“My mother said I must always be intolerant of ignorance but understanding of illiteracy. That some people, unable to go to school, were more educated and more intelligent than college professors.” ~Maya Angelou
True. I went to a school where I will get whipped for misspelling a word, or reciting my multiplication table incorrectly. Every Friday was ‘Quiz day’, and the good old cane would gaze at me like the devil waiting for me to sin so that he could fling and sting my innocent body. Yes, that type of schooling I had.–The type of schooling where “Chew and Pour” (Memorizing without applying) was the only way we could survive or be promoted to the next level.
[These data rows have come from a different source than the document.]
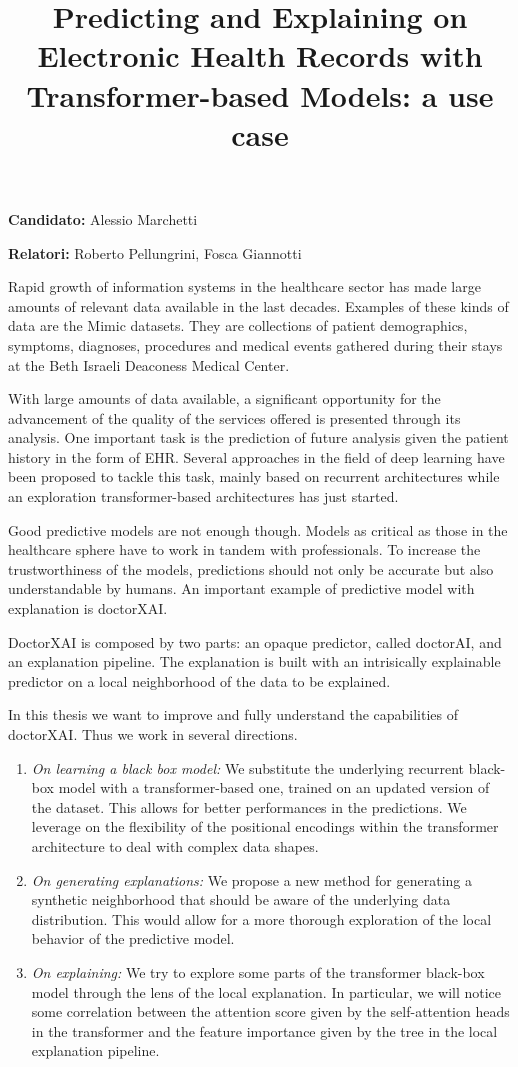 \documentclass[]{marticle}
\title{\vspace{-2cm}\textbf{\huge Predicting and Explaining on Electronic Health Records  with Transformer-based Models: a use case}}
\date{}
\author{}
\begin{document}
\maketitle


\textbf{Candidato:} Alessio Marchetti

\textbf{Relatori:} Roberto Pellungrini, Fosca Giannotti
\vspace{0.5cm}

Rapid growth of information systems in the healthcare sector has made large amounts of relevant data
available in the last decades. Examples of these kinds of data are the Mimic datasets. They are
collections of patient demographics, symptoms, diagnoses, procedures and medical events gathered
during their stays at the Beth Israeli Deaconess Medical Center.

With large amounts of data available, a significant opportunity for the advancement of the quality
of the services offered is presented through its analysis. One important task is the prediction of
future analysis given the patient history in the form of EHR. Several approaches in the field of
deep learning have been proposed to tackle this task, mainly based on recurrent architectures while
an exploration transformer-based architectures has just started.

Good predictive models are not enough though. Models as critical as those in the healthcare sphere
have to work in tandem with professionals. To increase the trustworthiness of the models,
predictions should not only be accurate but also understandable by humans. An important example of
predictive model with explanation is doctorXAI. 

DoctorXAI is composed by two parts: an opaque predictor, called doctorAI, and an explanation
pipeline. The explanation is built with an intrisically explainable predictor on a local
neighborhood of the data to be explained.

In this thesis we want to improve and fully understand the capabilities of doctorXAI. Thus we work
in several directions.
\begin{enumerate}
\item \emph{On learning a black box model:} We substitute the underlying recurrent black-box model
with a transformer-based one, trained on an updated version of the dataset. This allows for better
performances in the predictions. We leverage on the flexibility of the positional encodings within
the transformer architecture to deal with complex data shapes.

\item \emph{On generating explanations:}  We propose a new method for generating a synthetic
neighborhood that should be aware of the underlying data distribution. This would allow for a more
thorough exploration of the local behavior of the predictive model.

\item \emph{On explaining:} We try to explore some parts of the transformer black-box model
through the lens of the local explanation. In particular, we will notice some correlation between the
attention score given by the self-attention heads in the transformer and the feature importance
given by the tree in the local explanation pipeline.
\end{enumerate}
\end{document}
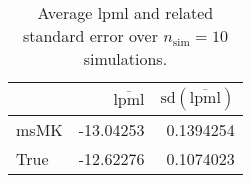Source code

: \begin{table}[H]

\caption{Average lpml and related standard error over $n_{\text{sim}} = 10$ simulations.}
\centering
\begin{tabular}[t]{lrr}
\toprule
  & $\overbar{\text{lpml}}$ & $\text{sd}(\overbar{\text{lpml}})$\\
\midrule
msMK & -13.04253 & 0.1394254\\
True & -12.62276 & 0.1074023\\
\bottomrule
\end{tabular}
\end{table}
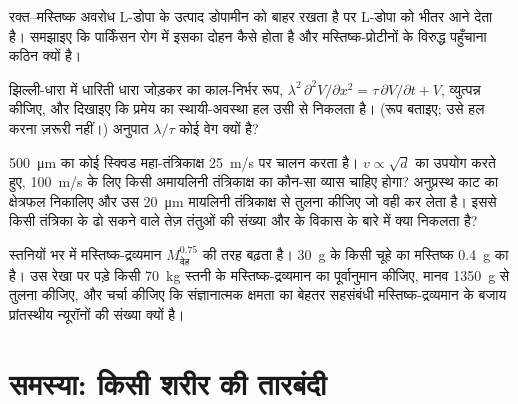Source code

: \begin{exercise}[$\star\star$]\label{exo:b3:nervous-systems:9}
रक्त--मस्तिष्क अवरोध L-डोपा के उत्पाद डोपामीन को बाहर रखता है पर
L-डोपा को भीतर आने देता है। समझाइए कि पार्किंसन रोग में इसका दोहन कैसे
होता है और मस्तिष्क-प्रोटीनों के विरुद्ध  पहुँचाना कठिन क्यों है।
\end{exercise}

\begin{exercise}[$\star\star\star$]\label{exo:b3:nervous-systems:10}
झिल्ली-धारा में धारिती धारा जोड़कर  का काल-निर्भर रूप,
$\lambda^{2}\,\partial^{2}
V/\partial x^{2} = \tau\,\partial V/\partial t + V$, व्युत्पन्न कीजिए,
और दिखाइए कि प्रमेय का स्थायी-अवस्था हल उसी से निकलता है। (रूप बताइए;
उसे हल करना ज़रूरी नहीं।) अनुपात $\lambda/\tau$ कोई वेग क्यों है?
\end{exercise}

\begin{exercise}[$\star\star\star$]\label{exo:b3:nervous-systems:11}
\qty{500}{\micro m} का कोई स्क्विड महा-तंत्रिकाक्ष \qty{25}{m/s} पर
चालन करता है। $v \propto \sqrt{d}$ का उपयोग करते हुए, \qty{100}{m/s}
के लिए किसी अमायलिनी तंत्रिकाक्ष का कौन-सा व्यास चाहिए होगा? अनुप्रस्थ
काट का क्षेत्रफल निकालिए और उस \qty{20}{\micro m} मायलिनी
तंत्रिकाक्ष से तुलना कीजिए जो वही कर लेता है। इससे किसी तंत्रिका के ढो
सकने वाले तेज़ तंतुओं की संख्या और  के विकास के बारे में क्या
निकलता है?
\end{exercise}

\begin{exercise}[$\star\star\star$]\label{exo:b3:nervous-systems:12}
स्तनियों भर में मस्तिष्क-द्रव्यमान $M_{\text{देह}}^{0.75}$ की तरह
बढ़ता है। \qty{30}{g} के किसी चूहे का मस्तिष्क \qty{0.4}{g} का है। उस
रेखा पर पड़े किसी \qty{70}{kg} स्तनी के मस्तिष्क-द्रव्यमान का
पूर्वानुमान कीजिए, मानव \qty{1350}{g} से तुलना कीजिए, और चर्चा कीजिए कि
संज्ञानात्मक क्षमता का बेहतर सहसंबंधी मस्तिष्क-द्रव्यमान के बजाय
प्रांतस्थीय न्यूरॉनों की संख्या क्यों है।
\end{exercise}

\section{समस्या: किसी शरीर की तारबंदी}

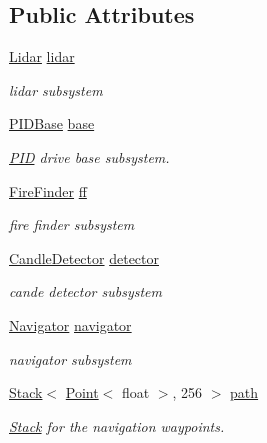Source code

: \subsection*{Public Attributes}
\begin{DoxyCompactItemize}
\item 
\hyperlink{classLidar}{Lidar} \hyperlink{classRobot_a222e54f477e23f5af80cfa10bcd85e7a}{lidar}
\begin{DoxyCompactList}\small\item\em lidar subsystem \end{DoxyCompactList}\item 
\hyperlink{classPIDBase}{P\-I\-D\-Base} \hyperlink{classRobot_adbf538f97c0f9f98337f5171e715badc}{base}
\begin{DoxyCompactList}\small\item\em \hyperlink{classPID}{P\-I\-D} drive base subsystem. \end{DoxyCompactList}\item 
\hyperlink{classFireFinder}{Fire\-Finder} \hyperlink{classRobot_a342f5f8be2b5641eb3ae8f9c8475ebe6}{ff}
\begin{DoxyCompactList}\small\item\em fire finder subsystem \end{DoxyCompactList}\item 
\hyperlink{classCandleDetector}{Candle\-Detector} \hyperlink{classRobot_a19cb4c2ee87b595db9275e6b3d9ca30d}{detector}
\begin{DoxyCompactList}\small\item\em cande detector subsystem \end{DoxyCompactList}\item 
\hyperlink{classNavigator}{Navigator} \hyperlink{classRobot_a71e296a4f32c3a81b5a9fabeac12747b}{navigator}
\begin{DoxyCompactList}\small\item\em navigator subsystem \end{DoxyCompactList}\item 
\hyperlink{classStack}{Stack}$<$ \hyperlink{classPoint}{Point}$<$ float $>$, 256 $>$ \hyperlink{classRobot_a36d071e82aea40470cea9559477e5115}{path}
\begin{DoxyCompactList}\small\item\em \hyperlink{classStack}{Stack} for the navigation waypoints. \end{DoxyCompactList}\end{DoxyCompactItemize}
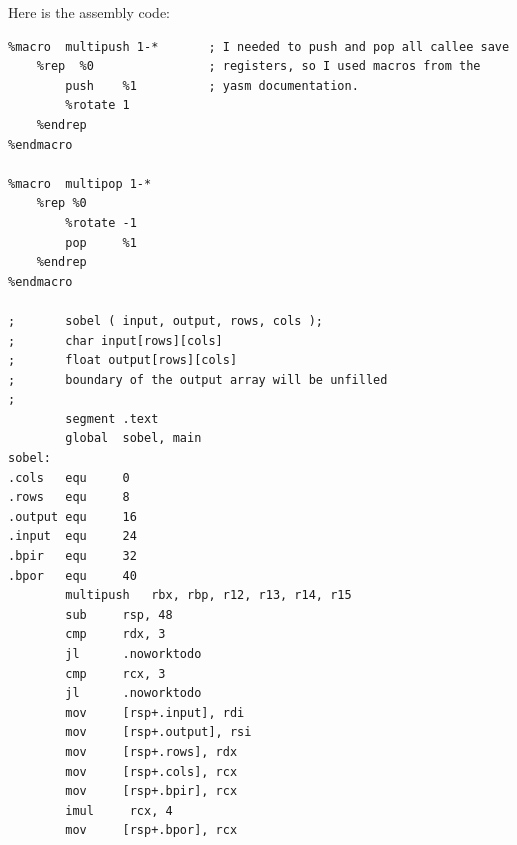\documentclass[11pt,b5paper]{book}
\begin{document}
Here is the assembly code:

\begin{verbatim}
%macro  multipush 1-*       ; I needed to push and pop all callee save
    %rep  %0                ; registers, so I used macros from the
        push    %1          ; yasm documentation.
        %rotate 1
    %endrep
%endmacro

%macro  multipop 1-*
    %rep %0
        %rotate -1
        pop     %1
    %endrep
%endmacro

;       sobel ( input, output, rows, cols );
;       char input[rows][cols]
;       float output[rows][cols]
;       boundary of the output array will be unfilled
;
        segment .text
        global  sobel, main
sobel:
.cols   equ     0
.rows   equ     8
.output equ     16
.input  equ     24
.bpir   equ     32
.bpor   equ     40
        multipush   rbx, rbp, r12, r13, r14, r15
        sub     rsp, 48
        cmp     rdx, 3
        jl      .noworktodo
        cmp     rcx, 3
        jl      .noworktodo
        mov     [rsp+.input], rdi
        mov     [rsp+.output], rsi
        mov     [rsp+.rows], rdx
        mov     [rsp+.cols], rcx
        mov     [rsp+.bpir], rcx
        imul     rcx, 4
        mov     [rsp+.bpor], rcx


\end{verbatim}
\end{document}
We would cram information by night for the purpose of exams and quizzes, but then gradually the information would evaporate from our memories after the exams because we did not understand how to apply it to our daily lives or future ideas; Theory without practice, fundamental laws without a case study, formulas without solutions, experiments without analyzing, no critical thinking, ‘nada’. Yet when we passed the exams because we ‘chewed and poured’ we were considered smart: After-all the questions were not designed for critical thinking.
Ironically, I had a friend called Kojo who couldn’t afford to go to school so was forced to sell bread on the streets, his English was bad, had no clue of what a multiplication table nor did he memorize laws and formulas, but when it came to his money his calculation was sharp. Kojo dealt a lot with buying and selling of good and was exposed to all kinds of customers at the age of 11years old. Kojo was beyond smart for me even though I was in school, he always had the mastermind; Thinking about ways to flip his money earned– what the schools will call ‘investments’. Kojo ventured into different businesses; from a shoeshine boy, to a barber (eventually owning a barbering shop), to selling eggs from a stray hen he claims he found as a gift from God on the street, mhh!. Oh well, today he owns a poultry farm and living comfortably. If you ask me who had the better education, I would say Kojo, as he got to use his ability to critically think and make choices.– And although there were some few failures here and there, he was able to correct himself for the future. But, what did I learn from my school?
Yes, Today the same system is in place and has not changed, yet we looking for the next Einstein and Steve Jobs to come from our school system. A system where we dare not question the intelligence of the teacher or share thoughts–Pretty much a ‘He say, we say’–. Now you tell me, how can a child love school? And what leaders are we developing in school systems as such?
Are you shocked? I’m not. The school system whether in Africa, Europe, China or the West should be designed to empower our minds with an education to reveal dreams greater than the generation before, but not to enslave our thoughts to controls our knowledge, dreams and lifestyles destined for us. Education is the most powerful weapon which you can use to change the world. ~Nelson Mandela.
I am not saying don’t go to school. I am saying educate yourself beyond the walls of the school. Let wisdom be your educator with questions that leads to solutions.
Why I Hate School But Love Education.